Required action:
Print them exactly: the lines from the beginning of the entries below through the line that contains "Writing for me", and only those, with the pictures left out.

(Source texts of formatted documents)
================

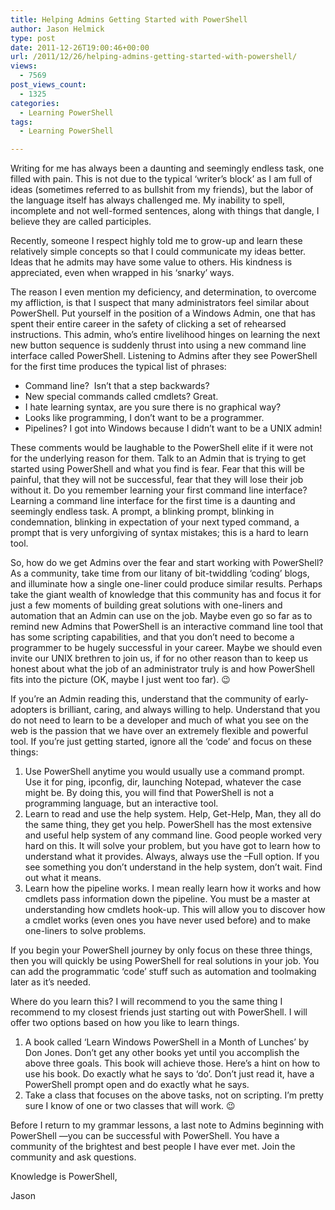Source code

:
 ```yaml
---
title: Helping Admins Getting Started with PowerShell
author: Jason Helmick
type: post
date: 2011-12-26T19:00:46+00:00
url: /2011/12/26/helping-admins-getting-started-with-powershell/
views:
  - 7569
post_views_count:
  - 1325
categories:
  - Learning PowerShell
tags:
  - Learning PowerShell

---
```

Writing for me has always been a daunting and seemingly endless task, one filled with pain. This is not due to the typical ‘writer’s block’ as I am full of ideas (sometimes referred to as bullshit from my friends), but the labor of the language itself has always challenged me. My inability to spell, incomplete and not well-formed sentences, along with things that dangle, I believe they are called participles.

Recently, someone I respect highly told me to grow-up and learn these relatively simple concepts so that I could communicate my ideas better. Ideas that he admits may have some value to others. His kindness is appreciated, even when wrapped in his ‘snarky’ ways.

The reason I even mention my deficiency, and determination, to overcome my affliction, is that I suspect that many administrators feel similar about PowerShell. Put yourself in the position of a Windows Admin, one that has spent their entire career in the safety of clicking a set of rehearsed instructions. This admin, who’s entire livelihood hinges on learning the next new button sequence is suddenly thrust into using a new command line interface called PowerShell. Listening to Admins after they see PowerShell for the first time produces the typical list of phrases:

  * Command line?  Isn’t that a step backwards?
  * New special commands called cmdlets? Great.
  * I hate learning syntax, are you sure there is no graphical way?
  * Looks like programming, I don’t want to be a programmer.
  * Pipelines? I got into Windows because I didn’t want to be a UNIX admin!

These comments would be laughable to the PowerShell elite if it were not for the underlying reason for them. Talk to an Admin that is trying to get started using PowerShell and what you find is fear. Fear that this will be painful, that they will not be successful, fear that they will lose their job without it. Do you remember learning your first command line interface? Learning a command line interface for the first time is a daunting and seemingly endless task. A prompt, a blinking prompt, blinking in condemnation, blinking in expectation of your next typed command, a prompt that is very unforgiving of syntax mistakes; this is a hard to learn tool.

So, how do we get Admins over the fear and start working with PowerShell? As a community, take time from our litany of bit-twiddling ‘coding’ blogs, and illuminate how a single one-liner could produce similar results. Perhaps take the giant wealth of knowledge that this community has and focus it for just a few moments of building great solutions with one-liners and automation that an Admin can use on the job. Maybe even go so far as to remind new Admins that PowerShell is an interactive command line tool that has some scripting capabilities, and that you don’t need to become a programmer to be hugely successful in your career. Maybe we should even invite our UNIX brethren to join us, if for no other reason than to keep us honest about what the job of an administrator truly is and how PowerShell fits into the picture (OK, maybe I just went too far). 😉

If you’re an Admin reading this, understand that the community of early-adopters is brilliant, caring, and always willing to help. Understand that you do not need to learn to be a developer and much of what you see on the web is the passion that we have over an extremely flexible and powerful tool. If you’re just getting started, ignore all the ‘code’ and focus on these things:

  1. Use PowerShell anytime you would usually use a command prompt.  Use it for ping, ipconfig, dir, launching Notepad, whatever the case might be. By doing this, you will find that PowerShell is not a programming language, but an interactive tool.
  2. Learn to read and use the help system. Help, Get-Help, Man, they all do the same thing, they get you help. PowerShell has the most extensive and useful help system of any command line. Good people worked very hard on this. It will solve your problem, but you have got to learn how to understand what it provides. Always, always use the –Full option. If you see something you don’t understand in the help system, don’t wait. Find out what it means.
  3. Learn how the pipeline works. I mean really learn how it works and how cmdlets pass information down the pipeline. You must be a master at understanding how cmdlets hook-up. This will allow you to discover how a cmdlet works (even ones you have never used before) and to make one-liners to solve problems.

If you begin your PowerShell journey by only focus on these three things, then you will quickly be using PowerShell for real solutions in your job. You can add the programmatic ‘code’ stuff such as automation and toolmaking later as it’s needed.

Where do you learn this? I will recommend to you the same thing I recommend to my closest friends just starting out with PowerShell. I will offer two options based on how you like to learn things.

  1. A book called ‘Learn Windows PowerShell in a Month of Lunches’ by Don Jones. Don’t get any other books yet until you accomplish the above three goals. This book will achieve those. Here’s a hint on how to use his book. Do exactly what he says to ‘do’. Don’t just read it, have a PowerShell prompt open and do exactly what he says.
  2. Take a class that focuses on the above tasks, not on scripting. I’m pretty sure I know of one or two classes that will work. 😉

Before I return to my grammar lessons, a last note to Admins beginning with PowerShell —you can be successful with PowerShell. You have a community of the brightest and best people I have ever met. Join the community and ask questions.

Knowledge is PowerShell,

Jason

================

Result for this exercise:
Source code

:
 ```yaml
---
title: Helping Admins Getting Started with PowerShell
author: Jason Helmick
type: post
date: 2011-12-26T19:00:46+00:00
url: /2011/12/26/helping-admins-getting-started-with-powershell/
views:
  - 7569
post_views_count:
  - 1325
categories:
  - Learning PowerShell
tags:
  - Learning PowerShell

---
```

Writing for me has always been a daunting and seemingly endless task, one filled with pain. This is not due to the typical ‘writer’s block’ as I am full of ideas (sometimes referred to as bullshit from my friends), but the labor of the language itself has always challenged me. My inability to spell, incomplete and not well-formed sentences, along with things that dangle, I believe they are called participles.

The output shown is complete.